» **AIM OF THE EXERCISE**
All pictures are to be excluded when the data below is output verbatim.

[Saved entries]
..............................

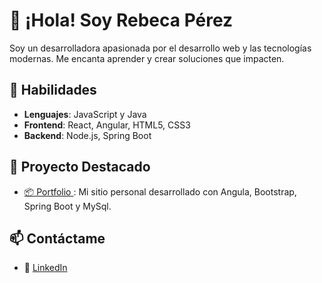 # 👋 ¡Hola! Soy Rebeca Pérez

Soy un desarrolladora apasionada por el desarrollo web y las tecnologías modernas. Me encanta aprender y crear soluciones que impacten.

## 🚀 Habilidades
- **Lenguajes**: JavaScript y Java
- **Frontend**: React, Angular, HTML5, CSS3
- **Backend**: Node.js, Spring Boot


## 📂 Proyecto Destacado
- [📦 Portfolio ](https://github.com/Pro-gra-mer/WebPersonal): Mi sitio personal desarrollado con Angula, Bootstrap, Spring Boot y MySql.


## 📫 Contáctame
- 💼 [LinkedIn](www.linkedin.com/in/rebeca-pérez-2a26772b7)




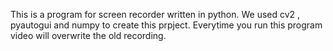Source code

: This is a program for screen recorder written in python. 
We used cv2 , pyautogui and numpy to create this prpject.
Everytime you run this program video will overwrite the old recording.
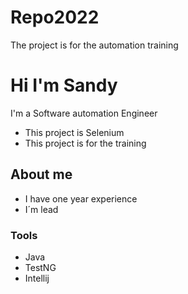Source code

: # Repo2022
The project is for the automation training

# Hi I'm Sandy 
I'm a Software automation Engineer

- This project is Selenium
- This project is for the training 

## About me 
- I have one year experience
- I´m lead  

### Tools 
- Java
- TestNG
- Intellij




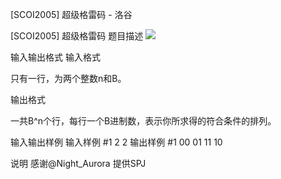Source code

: 



[SCOI2005] 超级格雷码 - 洛谷














[SCOI2005] 超级格雷码
题目描述
![](https://cdn.luogu.com.cn/upload/pic/1392.png)

输入输出格式
输入格式

只有一行，为两个整数n和B。

输出格式

一共B^n个行，每行一个B进制数，表示你所求得的符合条件的排列。

输入输出样例
输入样例 #1
2  2
输出样例 #1
00
01
11
10

说明
感谢@Night_Aurora 提供SPJ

..............................

» **TASK OUTPUT**
 # 👋 ¡Hola! Soy Rebeca Pérez

Soy un desarrolladora apasionada por el desarrollo web y las tecnologías modernas. Me encanta aprender y crear soluciones que impacten.

## 🚀 Habilidades
- **Lenguajes**: JavaScript y Java
- **Frontend**: React, Angular, HTML5, CSS3
- **Backend**: Node.js, Spring Boot


## 📂 Proyecto Destacado
- [📦 Portfolio ](https://github.com/Pro-gra-mer/WebPersonal): Mi sitio personal desarrollado con Angula, Bootstrap, Spring Boot y MySql.


## 📫 Contáctame
- 💼 [LinkedIn](www.linkedin.com/in/rebeca-pérez-2a26772b7)




Source code

: This is a program for screen recorder written in python. 
We used cv2 , pyautogui and numpy to create this prpject.
Everytime you run this program video will overwrite the old recording.
Source code

: # Repo2022
The project is for the automation training

# Hi I'm Sandy 
I'm a Software automation Engineer

- This project is Selenium
- This project is for the training 

## About me 
- I have one year experience
- I´m lead  

### Tools 
- Java
- TestNG
- Intellij




Source code

: 



[SCOI2005] 超级格雷码 - 洛谷














[SCOI2005] 超级格雷码
题目描述
![](https://cdn.luogu.com.cn/upload/pic/1392.png)

输入输出格式
输入格式

只有一行，为两个整数n和B。

输出格式

一共B^n个行，每行一个B进制数，表示你所求得的符合条件的排列。

输入输出样例
输入样例 #1
2  2
输出样例 #1
00
01
11
10

说明
感谢@Night_Aurora 提供SPJ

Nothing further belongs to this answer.